I have been using Mathematica since version 1.1, with a commercial license. Granted, the initial cost was about $800 (from MacConnection, if anyone else remembers those times), and the cost for premier service over the years has been much more.
I did a quick price check, and the cost for a student or home-use license is in the neighborhood of $1 (US) a day. Premier service is less than that.
What you are paying for is, essentially, the cost for the R&D and new ideas that are in Mathematica/Wolfram language that are not part of (most) of the 'free' software out there. Wolfram Language is not like languages like c or Fortran, which have a small core, and the user is expected to add (by purchase or writing code) all the extra bits. When I was writing code in c, (before Xcode), what I purchased was the compiler, linker, and IDE (in CodeWarrior or Lightspeed c, for example), not the language itself. With Mathematica, the core language is not really separable from the IDE -- or as it is called, the notebook interface, plus all the access to data (Knowledge Base) and libraries.
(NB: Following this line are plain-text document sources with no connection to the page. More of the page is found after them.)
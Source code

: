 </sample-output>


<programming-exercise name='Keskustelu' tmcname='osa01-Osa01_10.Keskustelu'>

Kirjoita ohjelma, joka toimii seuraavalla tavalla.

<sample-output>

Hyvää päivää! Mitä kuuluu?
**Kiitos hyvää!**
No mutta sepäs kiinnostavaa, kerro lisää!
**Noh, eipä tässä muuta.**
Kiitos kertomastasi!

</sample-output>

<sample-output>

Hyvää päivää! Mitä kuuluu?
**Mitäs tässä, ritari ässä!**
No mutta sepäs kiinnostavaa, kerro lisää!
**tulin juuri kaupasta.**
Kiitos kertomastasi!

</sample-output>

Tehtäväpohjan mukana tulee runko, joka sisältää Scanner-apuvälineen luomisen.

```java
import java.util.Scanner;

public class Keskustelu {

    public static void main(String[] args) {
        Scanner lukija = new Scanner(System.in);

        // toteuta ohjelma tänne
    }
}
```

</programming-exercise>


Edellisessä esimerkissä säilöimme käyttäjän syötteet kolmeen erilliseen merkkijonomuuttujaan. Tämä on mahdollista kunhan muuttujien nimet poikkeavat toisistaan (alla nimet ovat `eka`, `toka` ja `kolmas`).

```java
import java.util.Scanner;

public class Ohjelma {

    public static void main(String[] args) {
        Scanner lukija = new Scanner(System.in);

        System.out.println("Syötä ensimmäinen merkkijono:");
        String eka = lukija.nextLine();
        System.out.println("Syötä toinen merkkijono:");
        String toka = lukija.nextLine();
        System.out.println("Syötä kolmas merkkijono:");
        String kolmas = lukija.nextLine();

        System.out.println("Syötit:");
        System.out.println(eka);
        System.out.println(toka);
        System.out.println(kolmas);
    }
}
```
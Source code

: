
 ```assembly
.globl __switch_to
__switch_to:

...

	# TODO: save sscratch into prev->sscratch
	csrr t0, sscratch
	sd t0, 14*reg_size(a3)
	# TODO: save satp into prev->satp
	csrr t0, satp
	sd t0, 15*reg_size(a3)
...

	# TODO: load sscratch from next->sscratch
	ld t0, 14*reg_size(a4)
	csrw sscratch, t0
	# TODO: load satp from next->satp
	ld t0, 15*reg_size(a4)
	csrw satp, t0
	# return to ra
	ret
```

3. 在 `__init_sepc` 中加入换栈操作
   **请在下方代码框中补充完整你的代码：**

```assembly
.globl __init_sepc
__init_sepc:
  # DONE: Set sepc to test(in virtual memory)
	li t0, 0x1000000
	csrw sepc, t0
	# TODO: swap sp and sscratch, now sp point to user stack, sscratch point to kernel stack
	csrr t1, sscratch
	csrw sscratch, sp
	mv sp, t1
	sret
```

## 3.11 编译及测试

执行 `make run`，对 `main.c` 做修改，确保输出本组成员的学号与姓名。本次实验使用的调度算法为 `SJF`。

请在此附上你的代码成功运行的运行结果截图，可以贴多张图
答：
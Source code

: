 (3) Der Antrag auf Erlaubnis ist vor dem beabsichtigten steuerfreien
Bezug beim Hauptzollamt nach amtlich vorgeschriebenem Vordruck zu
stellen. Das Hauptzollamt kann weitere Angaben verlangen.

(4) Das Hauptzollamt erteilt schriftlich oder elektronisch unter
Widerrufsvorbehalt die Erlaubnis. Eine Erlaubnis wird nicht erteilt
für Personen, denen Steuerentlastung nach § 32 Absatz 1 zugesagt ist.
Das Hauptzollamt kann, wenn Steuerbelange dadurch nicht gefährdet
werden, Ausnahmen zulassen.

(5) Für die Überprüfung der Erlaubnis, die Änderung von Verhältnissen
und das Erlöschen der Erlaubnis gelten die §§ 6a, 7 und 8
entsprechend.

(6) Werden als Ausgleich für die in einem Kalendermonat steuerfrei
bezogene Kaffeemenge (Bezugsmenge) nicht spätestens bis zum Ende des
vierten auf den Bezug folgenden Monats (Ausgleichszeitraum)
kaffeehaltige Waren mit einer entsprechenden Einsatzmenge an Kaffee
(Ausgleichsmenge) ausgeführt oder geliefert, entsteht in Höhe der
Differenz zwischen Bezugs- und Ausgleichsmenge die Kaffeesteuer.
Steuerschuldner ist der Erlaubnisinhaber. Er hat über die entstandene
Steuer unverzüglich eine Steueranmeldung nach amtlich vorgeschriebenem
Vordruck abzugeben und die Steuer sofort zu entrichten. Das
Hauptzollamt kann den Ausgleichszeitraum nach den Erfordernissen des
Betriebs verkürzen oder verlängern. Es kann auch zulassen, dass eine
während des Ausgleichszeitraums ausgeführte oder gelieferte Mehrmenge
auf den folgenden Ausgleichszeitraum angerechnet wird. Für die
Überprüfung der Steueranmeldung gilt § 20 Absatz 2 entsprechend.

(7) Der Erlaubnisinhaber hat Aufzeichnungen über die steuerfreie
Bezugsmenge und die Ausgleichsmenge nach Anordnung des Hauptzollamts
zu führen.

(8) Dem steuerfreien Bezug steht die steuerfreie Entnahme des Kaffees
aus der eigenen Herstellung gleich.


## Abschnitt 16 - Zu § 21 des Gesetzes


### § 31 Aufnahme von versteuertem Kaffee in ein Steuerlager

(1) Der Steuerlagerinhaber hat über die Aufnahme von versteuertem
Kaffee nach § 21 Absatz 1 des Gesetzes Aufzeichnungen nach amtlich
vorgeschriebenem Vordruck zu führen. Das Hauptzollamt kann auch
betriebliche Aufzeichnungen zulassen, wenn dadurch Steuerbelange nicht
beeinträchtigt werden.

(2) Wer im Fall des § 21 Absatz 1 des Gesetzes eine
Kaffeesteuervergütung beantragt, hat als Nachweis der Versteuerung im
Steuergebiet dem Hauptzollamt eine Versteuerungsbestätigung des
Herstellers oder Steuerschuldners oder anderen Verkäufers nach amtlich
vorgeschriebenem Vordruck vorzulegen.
In essence, Mathematica gives me a team of collaborators to work on my projects. I have people who can solve PDEs and Machine Learning problems. Do you think that any of the fancy mathematical algorithms in Wolfram Language would even exist if it were not for the efforts of Wolfram Research. (The same can be said I am sure for the nifties in Maple and MatLab.) This type of functionality is not in R or Python. I am happy to pay my license fee so that these people can continue their work.
My opinion is that if you can afford to buy a computer capable of running Mathematica, the incremental cost -- a dollar a day -- to use Mathematica is cheap. Plus, there is always the Raspberry pi and the free versions of Mathematica on-line, although someone is probably paying more for internet access than it would cost to have a desktop version.
I am also aware of the digital divide in the US (and elsewhere) where a substantial percentage of the population cannot afford a computer or internet access. Wolfram Research cannot wave a magic wand and make these problems disappear, and it is my understanding that the Wolfram Foundation is working to reduce the digital divide.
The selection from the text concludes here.